Lorsque le conflit a éclaté et que la Russie a attaqué les installations énergétiques ukrainiennes, la compagnie pétrolière nationale ukrainienne a dépensé environ 180 millions de dollars pour les systèmes de défense aérienne.
La société Naftogaz dépense de l'argent pour les équipements exploités par l'armée, notamment les systèmes de brouillage électronique et les drones intercepteurs. Naftogaz a également construit des barrières en béton pour protéger les équipements importants. En outre, la société prévoit également de déplacer des stations de pompage et des équipements de grande valeur vers des bunkers souterrains.
C'est un modèle que les "géants" de l'énergie du Golfe pourraient devoir apprendre pour protéger les approvisionnements essentiels, selon les médias américains.
Selon M. Serhiy Koretsky - directeur général de Naftogaz - la popularité des drones, tant dans l'armée que dans les groupes non étatiques, montre que l'avenir des compagnies pétrolières et gazières du monde entier, non seulement en Ukraine ou au Moyen-Orient, devra investir massivement dans les systèmes anti-UAV.
Cela signifie qu'à l'avenir, le prix de l'essence ou des factures de gaz pourrait inclure le coût des systèmes de brouillage et d'interception des drones. "La sécurité est un facteur clé", a souligné M. Koretsky.
Il a déclaré que Naftogaz renforçait ses infrastructures dans un contexte où l'Ukraine encourageait le partage d'expériences de lutte contre les drones accumulées après de nombreuses années de conflit.
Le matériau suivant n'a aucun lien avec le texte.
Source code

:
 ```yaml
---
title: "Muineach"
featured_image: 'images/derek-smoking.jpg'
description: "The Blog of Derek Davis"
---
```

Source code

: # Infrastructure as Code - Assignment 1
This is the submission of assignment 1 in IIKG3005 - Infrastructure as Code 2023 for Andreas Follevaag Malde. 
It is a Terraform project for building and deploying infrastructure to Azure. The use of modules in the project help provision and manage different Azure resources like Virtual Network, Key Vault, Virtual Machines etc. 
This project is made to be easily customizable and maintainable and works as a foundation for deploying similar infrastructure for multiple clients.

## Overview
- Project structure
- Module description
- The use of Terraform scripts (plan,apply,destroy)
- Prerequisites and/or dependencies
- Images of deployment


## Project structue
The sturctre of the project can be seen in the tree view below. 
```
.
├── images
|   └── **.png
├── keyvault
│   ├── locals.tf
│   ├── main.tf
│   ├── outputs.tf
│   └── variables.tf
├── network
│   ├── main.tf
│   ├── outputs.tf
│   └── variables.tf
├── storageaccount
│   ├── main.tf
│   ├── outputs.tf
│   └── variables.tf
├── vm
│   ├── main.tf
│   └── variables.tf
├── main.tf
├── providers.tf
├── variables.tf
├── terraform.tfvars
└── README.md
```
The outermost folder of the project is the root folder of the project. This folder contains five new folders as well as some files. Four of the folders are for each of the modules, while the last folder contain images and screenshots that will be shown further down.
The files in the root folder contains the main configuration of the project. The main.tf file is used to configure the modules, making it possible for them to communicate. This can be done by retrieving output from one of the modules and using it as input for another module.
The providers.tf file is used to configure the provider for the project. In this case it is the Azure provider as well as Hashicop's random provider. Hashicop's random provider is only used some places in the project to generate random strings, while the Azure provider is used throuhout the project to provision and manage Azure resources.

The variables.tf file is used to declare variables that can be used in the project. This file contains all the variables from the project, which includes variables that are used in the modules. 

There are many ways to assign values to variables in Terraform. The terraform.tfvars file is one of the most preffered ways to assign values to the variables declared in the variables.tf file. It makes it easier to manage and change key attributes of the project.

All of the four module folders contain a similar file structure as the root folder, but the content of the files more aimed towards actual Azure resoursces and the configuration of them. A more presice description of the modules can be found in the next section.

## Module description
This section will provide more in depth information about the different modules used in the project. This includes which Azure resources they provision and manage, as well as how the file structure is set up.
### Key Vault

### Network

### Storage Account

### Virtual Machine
L'armée ukrainienne déploie de nombreuses couches de défense, des missiles intercepteurs aux drones intercepteurs en passant par les équipes au sol utilisant des mitrailleuses. L'Ukraine utilise également des systèmes de guerre électronique pour brouiller le positionnement ou couper la communication entre les drones et les pilotes.
Des experts ukrainiens en drones militaires conseillent les pays du Moyen-Orient. La semaine dernière, le président Volodymyr Zelensky a déclaré que plus de 200 experts ukrainiens avaient été déployés en Arabie saoudite, au Qatar et aux Émirats arabes unis, ou étaient en route vers le Koweït pour aider à lutter contre les drones.
M. Koretsky a souligné que la plupart des pays et des entreprises énergétiques du Moyen-Orient n'étaient pas préparés auparavant à la menace des drones iraniens, en particulier la gamme Shahed - un type de drone d'attaque que la Russie utilise également en Ukraine.
Les pays du Moyen-Orient ont utilisé un grand nombre de missiles antiaériens coûteux pour abattre les drones Shahed, dont le prix n'est que d'environ 30 000 à 50 000 dollars par unité.
Les fabricants ukrainiens de drones intercepteurs bon marché ont déclaré être contactés par des clients des pays du Moyen-Orient.
Les attaques contre les infrastructures gazières du Golfe ont ébranlé le marché de l'énergie. La semaine dernière, Israël a bombardé le géant gisement de gaz iranien South Pars, tandis que l'Iran a lancé des missiles balistiques sur la zone industrielle de Ras Laffan au Qatar - où se trouvent les installations d'ExxonMobil, TotalEnergies, Shell et de nombreux autres groupes. L'Iran a également déployé des drones pour attaquer les installations énergétiques de la région.
En Ukraine, les compagnies énergétiques sont confrontées à une menace croissante. Selon les statistiques de Naftogaz, plus de la moitié des 401 attaques contre les infrastructures gazières en 4 ans de conflit se sont produites rien que l'année dernière, après l'expiration du contrat de transit de gaz russe par pipeline.
Ces attaques montrent le risque si le conflit au Moyen-Orient se prolonge, lorsque les infrastructures ne sont pas détruites en une seule vague, mais que les réparations ont lieu puis les attaques se poursuivent.
Les analystes estiment que l'ensemble du secteur de l'énergie sera contraint de déployer des systèmes anti-UAV pour les puits de pétrole, les pipelines et les complexes de transformation pétrolière et gazière d'une valeur de milliards de dollars.